WHAT THE TASK REQUIRES: When "kalenjohnson" occurs in a line of the material, copy that line.

EXCERPTED DATA:
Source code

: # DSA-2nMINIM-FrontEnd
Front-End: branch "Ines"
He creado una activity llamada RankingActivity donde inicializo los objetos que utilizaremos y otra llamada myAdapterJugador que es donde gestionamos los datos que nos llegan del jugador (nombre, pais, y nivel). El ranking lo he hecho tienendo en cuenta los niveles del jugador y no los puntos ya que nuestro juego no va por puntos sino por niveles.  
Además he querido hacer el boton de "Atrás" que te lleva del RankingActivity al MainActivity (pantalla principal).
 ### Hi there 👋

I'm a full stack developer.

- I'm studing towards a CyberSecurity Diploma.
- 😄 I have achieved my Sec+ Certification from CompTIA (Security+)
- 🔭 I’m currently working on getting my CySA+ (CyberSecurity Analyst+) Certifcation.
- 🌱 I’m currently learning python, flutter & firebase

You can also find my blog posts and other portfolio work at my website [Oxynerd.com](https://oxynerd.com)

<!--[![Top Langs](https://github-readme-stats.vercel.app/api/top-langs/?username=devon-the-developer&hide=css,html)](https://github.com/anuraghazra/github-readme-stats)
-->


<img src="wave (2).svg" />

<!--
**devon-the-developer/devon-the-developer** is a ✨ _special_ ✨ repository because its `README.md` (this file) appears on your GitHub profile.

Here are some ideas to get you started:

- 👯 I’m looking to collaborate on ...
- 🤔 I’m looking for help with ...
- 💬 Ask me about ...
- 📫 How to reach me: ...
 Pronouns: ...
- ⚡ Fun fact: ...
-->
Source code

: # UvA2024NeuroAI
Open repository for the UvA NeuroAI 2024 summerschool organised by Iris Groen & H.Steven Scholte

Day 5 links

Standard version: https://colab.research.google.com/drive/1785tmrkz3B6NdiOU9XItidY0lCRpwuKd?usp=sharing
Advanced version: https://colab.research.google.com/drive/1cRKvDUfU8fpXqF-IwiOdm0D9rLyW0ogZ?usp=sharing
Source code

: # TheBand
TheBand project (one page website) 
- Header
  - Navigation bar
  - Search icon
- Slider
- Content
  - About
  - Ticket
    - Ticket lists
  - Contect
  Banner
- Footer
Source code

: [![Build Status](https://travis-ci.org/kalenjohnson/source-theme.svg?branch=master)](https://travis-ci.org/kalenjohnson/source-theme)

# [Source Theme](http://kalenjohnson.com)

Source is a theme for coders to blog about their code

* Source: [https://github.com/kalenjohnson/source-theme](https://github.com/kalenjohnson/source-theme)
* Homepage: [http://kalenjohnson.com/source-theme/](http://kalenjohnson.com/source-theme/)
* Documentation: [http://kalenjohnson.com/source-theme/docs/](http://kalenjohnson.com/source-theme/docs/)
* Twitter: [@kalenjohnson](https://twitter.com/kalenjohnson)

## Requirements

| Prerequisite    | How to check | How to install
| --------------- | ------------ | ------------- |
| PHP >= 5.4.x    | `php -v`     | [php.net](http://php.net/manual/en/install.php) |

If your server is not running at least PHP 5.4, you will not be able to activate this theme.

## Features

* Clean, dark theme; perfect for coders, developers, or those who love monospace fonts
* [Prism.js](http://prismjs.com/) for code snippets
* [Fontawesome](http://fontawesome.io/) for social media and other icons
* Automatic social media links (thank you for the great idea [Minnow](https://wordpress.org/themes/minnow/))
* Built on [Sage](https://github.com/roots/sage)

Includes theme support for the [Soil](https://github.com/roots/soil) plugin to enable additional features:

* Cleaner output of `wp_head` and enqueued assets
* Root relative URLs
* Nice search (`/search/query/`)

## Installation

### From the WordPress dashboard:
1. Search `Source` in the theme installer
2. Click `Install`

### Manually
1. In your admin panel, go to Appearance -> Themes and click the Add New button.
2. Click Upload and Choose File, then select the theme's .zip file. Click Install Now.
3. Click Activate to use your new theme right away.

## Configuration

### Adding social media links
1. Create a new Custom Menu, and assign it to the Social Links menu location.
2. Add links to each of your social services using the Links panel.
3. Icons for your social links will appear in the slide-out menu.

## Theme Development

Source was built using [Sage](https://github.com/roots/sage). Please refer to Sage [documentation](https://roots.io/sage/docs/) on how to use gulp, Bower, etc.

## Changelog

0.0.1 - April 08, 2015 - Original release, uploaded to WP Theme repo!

PROBLEM SOLUTION:
: [![Build Status](https://travis-ci.org/kalenjohnson/source-theme.svg?branch=master)](https://travis-ci.org/kalenjohnson/source-theme)
# [Source Theme](http://kalenjohnson.com)
* Source: [https://github.com/kalenjohnson/source-theme](https://github.com/kalenjohnson/source-theme)
* Homepage: [http://kalenjohnson.com/source-theme/](http://kalenjohnson.com/source-theme/)
* Documentation: [http://kalenjohnson.com/source-theme/docs/](http://kalenjohnson.com/source-theme/docs/)
* Twitter: [@kalenjohnson](https://twitter.com/kalenjohnson)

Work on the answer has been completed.